Responses may be as long or short as you like, and as narrow or broad as you wish.
I spent some time thinking about occupations, what they can mean and how that meaning can change over the years, how people stayed with an occupation and how sometimes it took a while to find your occupation.
My William Busby was a stonemason and I have spoken before about him. He came from a long line of stonemasons.
When he first emigrated he got a job as an Inspector of Works with the Brisbane Council which still related to stonework. After being dismissed from that job (for rudeness per the report in the paper. I still have to do some research and see if I can gain access to the Council minutes). He worked as a monumental mason and did this until his retirement from work and then death in 1928. After winning the design competition for the Caskey Memorial he made a number of very large ornate memorials.
So he was a tradesman and kept to his trade.
His son, George Howard Busby never went into the stonemason business, the reason for this is unknown although I have my suspicions that George had a bit of a taste for adventure.
George had joined the 1st Queensland Regiment, a militia force in Queensland, pre-Federation. He did not got to the Boer War with the official Queensland Contingent, perhaps because he was too young as was only 16 in 1900. However per his World War 1 enlistment papers he served in the Cape Mounted Rifles, during the Boer War, a group that was established in South Africa.
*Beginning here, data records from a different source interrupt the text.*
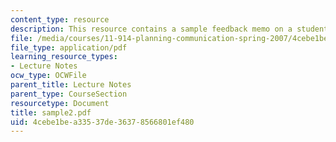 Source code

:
```yaml
---
content_type: resource
description: This resource contains a sample feedback memo on a student briefing.
file: /media/courses/11-914-planning-communication-spring-2007/4cebe1bea33537de36378566801ef480_sample2.pdf
file_type: application/pdf
learning_resource_types:
- Lecture Notes
ocw_type: OCWFile
parent_title: Lecture Notes
parent_type: CourseSection
resourcetype: Document
title: sample2.pdf
uid: 4cebe1be-a335-37de-3637-8566801ef480
---
```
I am having trouble confirming this enlistment as so far we have found no records in South Africa but I live in hope.
Also on his WW1 papers he said he had served in the New Guinea Police, again currently I have not been able to confirm this but am still looking.
In this time period before WW1 he joins the Fire Brigade and was based at the Fortitude Valley Station. He gave evidence at inquiry into the Overells department store in February 1904. A body was found in the burnt-out building and and an inquiry was held as the owner felt that the Brigades response was too slow.
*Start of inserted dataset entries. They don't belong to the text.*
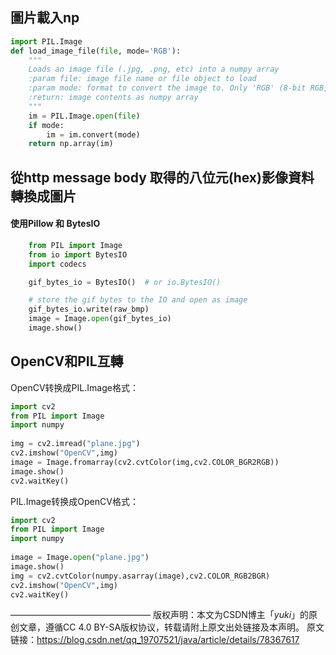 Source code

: ## 圖片載入np
```python
import PIL.Image
def load_image_file(file, mode='RGB'):
    """
    Loads an image file (.jpg, .png, etc) into a numpy array
    :param file: image file name or file object to load
    :param mode: format to convert the image to. Only 'RGB' (8-bit RGB, 3 channels) and 'L' (black and white) are supported.
    :return: image contents as numpy array
    """
    im = PIL.Image.open(file)
    if mode:
        im = im.convert(mode)
    return np.array(im)
```

## 從http message body 取得的八位元(hex)影像資料轉換成圖片
#### 使用Pillow 和 BytesIO
```python
    from PIL import Image
    from io import BytesIO
    import codecs

    gif_bytes_io = BytesIO()  # or io.BytesIO()

    # store the gif bytes to the IO and open as image
    gif_bytes_io.write(raw_bmp)
    image = Image.open(gif_bytes_io)
    image.show()
```

## OpenCV和PIL互轉

OpenCV转换成PIL.Image格式：

```python
import cv2  
from PIL import Image  
import numpy  
  
img = cv2.imread("plane.jpg")  
cv2.imshow("OpenCV",img)  
image = Image.fromarray(cv2.cvtColor(img,cv2.COLOR_BGR2RGB))  
image.show()  
cv2.waitKey()  
```


PIL.Image转换成OpenCV格式：
```python
import cv2  
from PIL import Image  
import numpy  
  
image = Image.open("plane.jpg")  
image.show()  
img = cv2.cvtColor(numpy.asarray(image),cv2.COLOR_RGB2BGR)  
cv2.imshow("OpenCV",img)  
cv2.waitKey()
```

————————————————
版权声明：本文为CSDN博主「_yuki_」的原创文章，遵循CC 4.0 BY-SA版权协议，转载请附上原文出处链接及本声明。
原文链接：https://blog.csdn.net/qq_19707521/java/article/details/78367617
George was a member of the Brigade for a few years, long enough to get a tattoo of crossed axes and helmet which was listed on his WW1 records which gave me the clue to start looking for his employment information. Ken Capell co-author of Brisbane Ablaze was able to give me some information about the working conditions.
As a brigade member they were required to stay onsite and as George got married in 1904. He is listed in the electoral Roll for 1905 as a fireman. I can understand why he did not stay in the job too many years post marriage. We believe he left sometime in 1906-7 as he is not listed in the 1907 employment list.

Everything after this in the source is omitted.